PROBLEM TO WORK ON = Here is the listing. Report each line in it that contains the string "textbf".

+ + + + + + +

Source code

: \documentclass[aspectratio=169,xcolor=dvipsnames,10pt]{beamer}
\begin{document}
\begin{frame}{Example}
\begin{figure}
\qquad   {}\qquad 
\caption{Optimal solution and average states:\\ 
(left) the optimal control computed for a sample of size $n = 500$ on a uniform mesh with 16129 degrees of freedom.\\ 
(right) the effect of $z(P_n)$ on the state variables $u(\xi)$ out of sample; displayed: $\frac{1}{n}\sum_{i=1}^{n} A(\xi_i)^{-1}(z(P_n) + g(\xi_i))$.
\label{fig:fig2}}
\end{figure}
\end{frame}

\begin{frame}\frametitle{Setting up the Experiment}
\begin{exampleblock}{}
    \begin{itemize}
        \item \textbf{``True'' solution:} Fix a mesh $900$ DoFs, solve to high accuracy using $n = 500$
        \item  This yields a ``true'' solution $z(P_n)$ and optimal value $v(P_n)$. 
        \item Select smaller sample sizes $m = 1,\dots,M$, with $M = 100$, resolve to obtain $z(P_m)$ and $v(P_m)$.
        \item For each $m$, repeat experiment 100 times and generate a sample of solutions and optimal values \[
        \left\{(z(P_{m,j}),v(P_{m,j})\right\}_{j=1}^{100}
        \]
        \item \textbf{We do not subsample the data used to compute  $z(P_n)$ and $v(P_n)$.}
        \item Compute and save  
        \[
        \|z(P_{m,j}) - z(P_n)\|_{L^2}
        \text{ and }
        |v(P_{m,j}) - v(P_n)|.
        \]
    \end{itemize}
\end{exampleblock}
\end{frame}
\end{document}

+ + + + + + +

SOLUTION =
        \item \textbf{``True'' solution:} Fix a mesh $900$ DoFs, solve to high accuracy using $n = 500$
        \item \textbf{We do not subsample the data used to compute  $z(P_n)$ and $v(P_n)$.}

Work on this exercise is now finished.